I wondered this also. I have never heard that expression before.
Anonymous
I’m not trans but I’ve gone down a rabbithole out of curiosity and the results can be really incredible. Many of the pictures I’ve seen are virtually indistinguishable from real vulvas. From what I understand they function very well too. Modern medicine is amazing. Bummer that the same energy, innovation, and dedication isn’t being put into FTM surgery. They basically get a sad cylindrical flesh tube constructed from skin grafted from their forearm. Not pretty. Just like in every other arena, biological males get all the best to fulfill their gender affirmation and females are an afterthought.
Anonymous
Anonymous wrote:I’m not trans but I’ve gone down a rabbithole out of curiosity and the results can be really incredible. Many of the pictures I’ve seen are virtually indistinguishable from real vulvas. From what I understand they function very well too. Modern medicine is amazing. Bummer that the same energy, innovation, and dedication isn’t being put into FTM surgery. They basically get a sad cylindrical flesh tube constructed from skin grafted from their forearm. Not pretty. Just like in every other arena, biological males get all the best to fulfill their gender affirmation and females are an afterthought.

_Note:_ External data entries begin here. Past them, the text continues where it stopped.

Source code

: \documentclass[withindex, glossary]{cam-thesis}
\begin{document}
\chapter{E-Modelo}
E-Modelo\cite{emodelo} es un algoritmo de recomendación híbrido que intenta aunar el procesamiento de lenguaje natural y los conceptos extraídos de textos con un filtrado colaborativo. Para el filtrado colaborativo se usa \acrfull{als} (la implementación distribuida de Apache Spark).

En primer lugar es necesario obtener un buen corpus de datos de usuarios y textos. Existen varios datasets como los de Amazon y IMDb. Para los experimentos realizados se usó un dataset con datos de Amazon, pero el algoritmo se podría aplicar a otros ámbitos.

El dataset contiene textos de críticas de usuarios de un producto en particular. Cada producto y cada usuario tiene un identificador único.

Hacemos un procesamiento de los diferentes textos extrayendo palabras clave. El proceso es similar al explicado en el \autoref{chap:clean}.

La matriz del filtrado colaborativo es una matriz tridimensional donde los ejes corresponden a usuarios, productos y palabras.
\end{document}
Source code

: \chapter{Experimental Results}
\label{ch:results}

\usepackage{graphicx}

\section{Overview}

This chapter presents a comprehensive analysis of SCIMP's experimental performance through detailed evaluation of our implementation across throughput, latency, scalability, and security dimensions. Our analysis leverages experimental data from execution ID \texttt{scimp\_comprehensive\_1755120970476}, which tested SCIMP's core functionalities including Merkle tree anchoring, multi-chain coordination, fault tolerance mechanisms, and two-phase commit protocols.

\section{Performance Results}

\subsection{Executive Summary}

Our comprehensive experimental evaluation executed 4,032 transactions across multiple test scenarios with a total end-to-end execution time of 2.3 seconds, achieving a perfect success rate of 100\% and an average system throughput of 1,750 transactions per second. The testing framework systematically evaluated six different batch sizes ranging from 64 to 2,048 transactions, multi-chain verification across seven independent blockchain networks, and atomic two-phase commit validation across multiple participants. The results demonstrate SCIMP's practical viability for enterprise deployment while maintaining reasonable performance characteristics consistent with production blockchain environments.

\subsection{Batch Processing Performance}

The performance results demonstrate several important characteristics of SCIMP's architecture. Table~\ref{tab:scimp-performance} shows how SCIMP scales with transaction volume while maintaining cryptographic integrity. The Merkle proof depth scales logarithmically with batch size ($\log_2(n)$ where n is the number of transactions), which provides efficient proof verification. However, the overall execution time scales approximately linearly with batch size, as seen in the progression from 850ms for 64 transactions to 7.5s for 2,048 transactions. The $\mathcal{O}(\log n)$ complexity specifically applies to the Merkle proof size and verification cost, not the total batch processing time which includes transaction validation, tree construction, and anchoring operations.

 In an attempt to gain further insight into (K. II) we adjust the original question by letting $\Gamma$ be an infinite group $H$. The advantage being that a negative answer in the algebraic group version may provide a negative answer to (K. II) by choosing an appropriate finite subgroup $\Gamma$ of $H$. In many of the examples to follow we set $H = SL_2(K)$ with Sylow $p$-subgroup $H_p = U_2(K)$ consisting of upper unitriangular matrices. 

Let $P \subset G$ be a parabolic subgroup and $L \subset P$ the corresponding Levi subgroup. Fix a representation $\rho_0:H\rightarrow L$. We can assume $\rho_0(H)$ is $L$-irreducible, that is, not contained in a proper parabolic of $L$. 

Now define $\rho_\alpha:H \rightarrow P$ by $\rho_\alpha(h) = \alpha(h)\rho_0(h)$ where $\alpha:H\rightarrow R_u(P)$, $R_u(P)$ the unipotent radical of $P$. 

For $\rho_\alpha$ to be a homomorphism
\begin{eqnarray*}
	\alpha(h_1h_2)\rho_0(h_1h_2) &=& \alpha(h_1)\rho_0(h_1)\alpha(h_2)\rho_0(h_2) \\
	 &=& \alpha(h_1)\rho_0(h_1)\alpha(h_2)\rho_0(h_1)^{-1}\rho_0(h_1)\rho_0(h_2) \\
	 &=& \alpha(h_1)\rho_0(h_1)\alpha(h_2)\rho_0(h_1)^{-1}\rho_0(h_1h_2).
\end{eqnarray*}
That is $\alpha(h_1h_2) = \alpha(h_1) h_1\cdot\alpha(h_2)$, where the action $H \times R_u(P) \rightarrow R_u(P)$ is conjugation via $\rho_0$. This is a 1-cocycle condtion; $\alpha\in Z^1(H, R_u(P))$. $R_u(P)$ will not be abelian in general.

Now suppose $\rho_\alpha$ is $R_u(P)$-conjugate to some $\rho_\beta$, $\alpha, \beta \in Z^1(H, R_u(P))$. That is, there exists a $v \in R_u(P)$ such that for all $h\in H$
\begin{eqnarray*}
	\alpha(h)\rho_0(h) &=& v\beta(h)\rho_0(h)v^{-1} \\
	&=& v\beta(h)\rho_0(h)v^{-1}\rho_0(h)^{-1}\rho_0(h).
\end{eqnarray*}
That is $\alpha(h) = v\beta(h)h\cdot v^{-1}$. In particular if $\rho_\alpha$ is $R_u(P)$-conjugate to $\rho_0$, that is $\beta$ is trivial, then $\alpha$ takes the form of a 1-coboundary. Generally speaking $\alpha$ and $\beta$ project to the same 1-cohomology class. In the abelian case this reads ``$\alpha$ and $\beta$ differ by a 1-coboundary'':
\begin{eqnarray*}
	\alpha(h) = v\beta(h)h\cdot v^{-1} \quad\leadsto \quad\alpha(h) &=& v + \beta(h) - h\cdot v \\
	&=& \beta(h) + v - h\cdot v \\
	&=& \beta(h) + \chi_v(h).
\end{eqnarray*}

Yup. Trans women get new anatomy that looks and feels like the real thing AND retain their ability to orgasm. Trans men get…yeah, floppy flesh tube. I’m sure it helps with dysphoria but there’s no comparison.
Anonymous
Anonymous wrote:
Anonymous wrote:I’m not trans but I’ve gone down a rabbithole out of curiosity and the results can be really incredible. Many of the pictures I’ve seen are virtually indistinguishable from real vulvas. From what I understand they function very well too. Modern medicine is amazing. Bummer that the same energy, innovation, and dedication isn’t being put into FTM surgery. They basically get a sad cylindrical flesh tube constructed from skin grafted from their forearm. Not pretty. Just like in every other arena, biological males get all the best to fulfill their gender affirmation and females are an afterthought.

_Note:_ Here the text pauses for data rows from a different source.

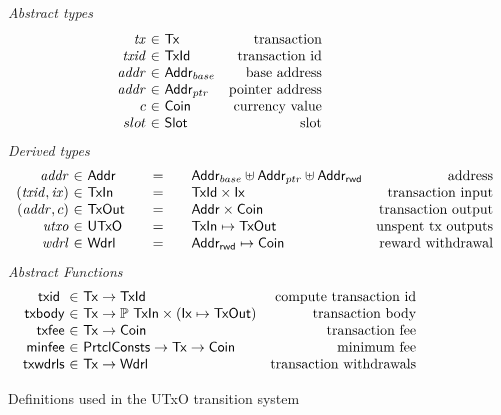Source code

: \documentclass[11pt,a4paper,dvipsnames]{article}
\newcommand{\Tx}{\type{Tx}}
\newcommand{\Ix}{\type{Ix}}
\newcommand{\TxId}{\type{TxId}}
\newcommand{\Addr}{\type{Addr}}
\newcommand{\UTxO}{\type{UTxO}}
\newcommand{\Wdrl}{\type{Wdrl}}
\newcommand{\Coin}{\type{Coin}}
\newcommand{\PrtclConsts}{\type{PrtclConsts}}
\newcommand{\Slot}{\type{Slot}}
\newcommand{\AddrRWD}{\type{Addr_{rwd}}}
\newcommand{\TxIn}{\type{TxIn}}
\newcommand{\TxOut}{\type{TxOut}}
\newcommand{\txid}[1]{\fun{txid}~ \var{#1}}
\theoremstyle{definition}
\theoremstyle{definition}
\begin{document}
\begin{figure*}
  \emph{Abstract types}
  \begin{equation*}
    \begin{array}{r@{~\in~}lr}
      \var{tx} & \Tx & \text{transaction}\\
      \var{txid} & \TxId & \text{transaction id}\\
      \var{addr} & \Addr_{base} & \text{base address}\\
      \var{addr} & \Addr_{ptr} & \text{pointer address}\\
      c & \Coin & \text{currency value}\\
      slot & \Slot & \text{slot}
    \end{array}
  \end{equation*}
  \emph{Derived types}
  \begin{equation*}
    \begin{array}{r@{~\in~}l@{\qquad=\qquad}lr}
      \var{addr}
      & \Addr
      & \Addr_{base} \uniondistinct \Addr_{ptr} \uniondistinct \AddrRWD
      & \text{address}\\
      (\var{txid}, \var{ix})
      & \TxIn
      & \TxId \times \Ix
      & \text{transaction input}
      \\
      (\var{addr}, c)
      & \type{TxOut}
      & \Addr \times \Coin
      & \text{transaction output}
      \\
      \var{utxo}
      & \UTxO
      & \TxIn \mapsto \TxOut
      & \text{unspent tx outputs}
      \\
      \var{wdrl}
      & \Wdrl
      & \AddrRWD \mapsto \Coin
      & \text{reward withdrawal}
    \end{array}
  \end{equation*}
  \emph{Abstract Functions}
  \begin{equation*}
    \begin{array}{r@{~\in~}lr}
      \txid{} & \Tx \to \TxId & \text{compute transaction id}\\
      \fun{txbody} & \Tx \to \powerset{\TxIn} \times (\Ix \mapsto \TxOut)
                                  & \text{transaction body}\\
      \fun{txfee} & \Tx \to \Coin & \text{transaction fee}\\
      \fun{minfee} & \PrtclConsts \to \Tx \to \Coin & \text{minimum fee}\\
      \fun{txwdrls} & \Tx \to \Wdrl & \text{transaction withdrawals}\\
    \end{array}
  \end{equation*}
  \caption{Definitions used in the UTxO transition system}
  \label{fig:defs:utxo}
\end{figure*}
\end{document}
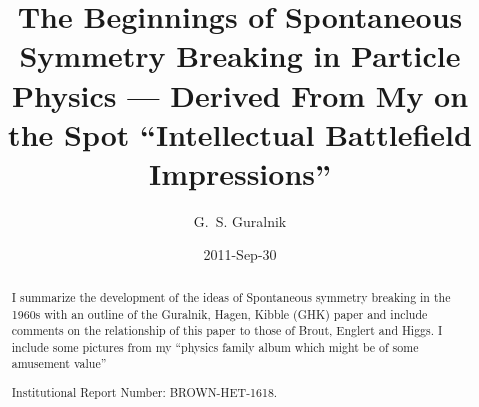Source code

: \documentclass[letterpaper,twoside,preprintnumbers,slac_one]{revtex4}
\begin{document}

\title{The Beginnings of Spontaneous Symmetry Breaking in Particle
  Physics --- Derived From My on the Spot ``Intellectual Battlefield Impressions''}

\author{G.~S. Guralnik}
\date{2011-Sep-30}
%
%
\begin{abstract}
I summarize the development of the ideas of Spontaneous symmetry
breaking in the 1960s with an outline of the Guralnik, Hagen, Kibble
(GHK) paper and include comments on the relationship of this paper to
those of Brout, Englert and Higgs. I include some pictures from my ``physics
family album which might be of some amusement value''
\smallskip

Institutional Report Number: BROWN-HET-1618.
\end{abstract}

\maketitle

\thispagestyle{fancy}


\end{document}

Yup. Trans women get new anatomy that looks and feels like the real thing AND retain their ability to orgasm. Trans men get…yeah, floppy flesh tube. I’m sure it helps with dysphoria but there’s no comparison.


That speaks to some of the frustration so many women have about MTF trans, along with the PP's diatribe of what cis women have gone through in the first 10, 20, 40 yrs of being a woman. Soaking up all the male privilege and then switching into what they want while either retaining or getting new privileges, while the FTM, are left with the crumbs. As always. Nothing to do with transphobia, everything to do with this still being a man's world.